Nieuws

4 minuten leestijd

Enquêterecht verdiept, editie 1: Wanneer zijn aandeel- en certificaathouders enquêtebevoegd bij de BV en NV?

Inleiding

De enquêteprocedure bij de Ondernemingskamer (OK) is een krachtig middel om een rechtspersoon tot koerswijziging te dwingen. Bevoegde personen kunnen de OK verzoeken een onderzoek te gelasten naar het beleid en de gang van zaken bij de rechtspersoon. Bovendien kunnen vaak ook snel (verregaande) maatregelen getroffen worden. Het is dan ook niet verrassend dat deze procedure breed bekend is en veel toegepast wordt. Gezien de grote belangstelling voor dit rechtsmiddel is het van belang te weten wie bevoegd zijn tot het indienen van een enquêteverzoek. In deze editie lichten wij toe onder welke omstandigheden aandeelhouders en certificaathouders deze bevoegdheid hebben bij de besloten en naamloze vennootschappen (BV en NV).

1. Hoofdregel

Uit de wet volgt dat aandeelhouders en certificaathouders bevoegd zijn een enquêteverzoek in te dienen wanneer zij een bepaald percentage van het geplaatst kapitaal van de rechtspersoon vertegenwoordigen. Het vereiste percentage is afhankelijk van het soort vennootschap:

a) bij ‘kleine’ vennootschappen met een geplaatst kapitaal van maximaal 22,5 miljoen euro:

een of meer houders van aandelen of van certificaten van aandelen, die alleen of gezamenlijk ten minste een tiende gedeelte van het geplaatste kapitaal vertegenwoordigen of rechthebbenden zijn op een bedrag van aandelen of certificaten daarvan tot een nominale waarde van € 225 000 of zoveel minder als de statuten bepalen

b) bij ‘grote’ vennootschappen met een geplaatst kapitaal vanaf 22,5 miljoen euro:

een of meer houders van aandelen of van certificaten van aandelen, die alleen of gezamenlijk ten minste een honderdste gedeelte van het geplaatste kapitaal vertegenwoordigen of zoveel minder als de statuten bepalen

c) bij ‘beursvennootschappen’:

een of meer houders van aandelen of van certificaten van aandelen, die alleen of gezamenlijk ten minste een honderdste gedeelte van het geplaatste kapitaal vertegenwoordigen of ten minste een waarde vertegenwoordigen van € 20 miljoen volgens de slotkoers op de laatste handelsdag voor indiening van het verzoek, of zoveel minder als de statuten bepalen

De gedachte achter deze drempel is dat aandeelhouders en certificaathouders pas een belang hebben bij een enquêteprocedure wanneer zij ook een voldoende groot financieel belang in de rechtspersoon hebben. De enquêteprocedure kan immers een negatieve (publicitaire) impact hebben op de rechtspersoon en dient niet lichtvaardig te worden ingezet. Zonder deze drempel zou elke activistische aandeelhouder met één aandeel een enquêteprocedure kunnen verzoeken.

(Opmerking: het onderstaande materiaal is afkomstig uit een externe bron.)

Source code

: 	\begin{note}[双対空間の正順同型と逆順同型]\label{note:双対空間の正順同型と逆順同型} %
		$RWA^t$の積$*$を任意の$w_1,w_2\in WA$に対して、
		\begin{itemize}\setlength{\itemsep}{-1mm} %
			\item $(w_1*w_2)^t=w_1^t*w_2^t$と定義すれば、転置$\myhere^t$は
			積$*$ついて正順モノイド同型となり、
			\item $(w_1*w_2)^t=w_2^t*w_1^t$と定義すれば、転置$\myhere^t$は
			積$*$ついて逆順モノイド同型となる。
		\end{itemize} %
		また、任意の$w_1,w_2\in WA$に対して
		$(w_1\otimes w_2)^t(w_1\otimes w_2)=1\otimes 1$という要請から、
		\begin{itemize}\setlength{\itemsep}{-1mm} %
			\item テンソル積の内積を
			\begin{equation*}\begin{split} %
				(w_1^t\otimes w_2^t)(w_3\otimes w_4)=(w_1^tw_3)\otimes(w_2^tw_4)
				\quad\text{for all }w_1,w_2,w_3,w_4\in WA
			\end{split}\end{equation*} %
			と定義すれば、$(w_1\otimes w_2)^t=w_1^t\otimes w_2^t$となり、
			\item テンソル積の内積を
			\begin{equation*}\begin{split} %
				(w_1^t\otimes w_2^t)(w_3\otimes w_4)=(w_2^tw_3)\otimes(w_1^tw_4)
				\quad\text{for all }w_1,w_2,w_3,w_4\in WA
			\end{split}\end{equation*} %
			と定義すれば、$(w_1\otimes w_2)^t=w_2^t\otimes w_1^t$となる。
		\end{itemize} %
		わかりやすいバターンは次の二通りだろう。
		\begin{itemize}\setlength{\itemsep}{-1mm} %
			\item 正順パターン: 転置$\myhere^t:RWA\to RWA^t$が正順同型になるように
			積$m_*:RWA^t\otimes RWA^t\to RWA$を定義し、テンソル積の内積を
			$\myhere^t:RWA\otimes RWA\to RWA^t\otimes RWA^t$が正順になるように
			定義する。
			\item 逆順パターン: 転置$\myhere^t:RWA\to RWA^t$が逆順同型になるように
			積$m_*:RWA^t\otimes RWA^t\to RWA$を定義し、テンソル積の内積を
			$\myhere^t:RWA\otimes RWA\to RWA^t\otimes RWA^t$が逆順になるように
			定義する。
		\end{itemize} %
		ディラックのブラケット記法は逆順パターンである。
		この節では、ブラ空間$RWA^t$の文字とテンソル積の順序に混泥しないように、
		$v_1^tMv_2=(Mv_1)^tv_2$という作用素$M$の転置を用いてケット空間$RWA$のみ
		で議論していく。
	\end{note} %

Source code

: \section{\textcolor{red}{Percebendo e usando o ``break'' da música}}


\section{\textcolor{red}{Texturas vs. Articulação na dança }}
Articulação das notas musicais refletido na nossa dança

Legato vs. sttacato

2. Aandeelhouders en certificaathouders

De aandeelhouders en certificaathouders zijn, wanneer ze voldoen aan de kapitaaldrempel, bevoegd een enquêteverzoek in te dienen. Hieruit volgt de hoofdregel dat indirecte aandeelhouders en certifi-caathouders dit in beginsel niet zijn. Er zijn echter situaties waarbij indirecte aandeelhouders of certificaathouders gelijkgesteld kunnen worden aan directe aandeelhouders of certificaathouders. Voorbeelden uit de jurisprudentie zijn:

  1. de begunstigde van een trust die certificaten houdt;
  2. de erfgenaam die via een onverdeelde nalatenschap certificaten kan komen te verkrijgen;
  3. de aandeelhouders van een (buitenlandse) aandeelhouder.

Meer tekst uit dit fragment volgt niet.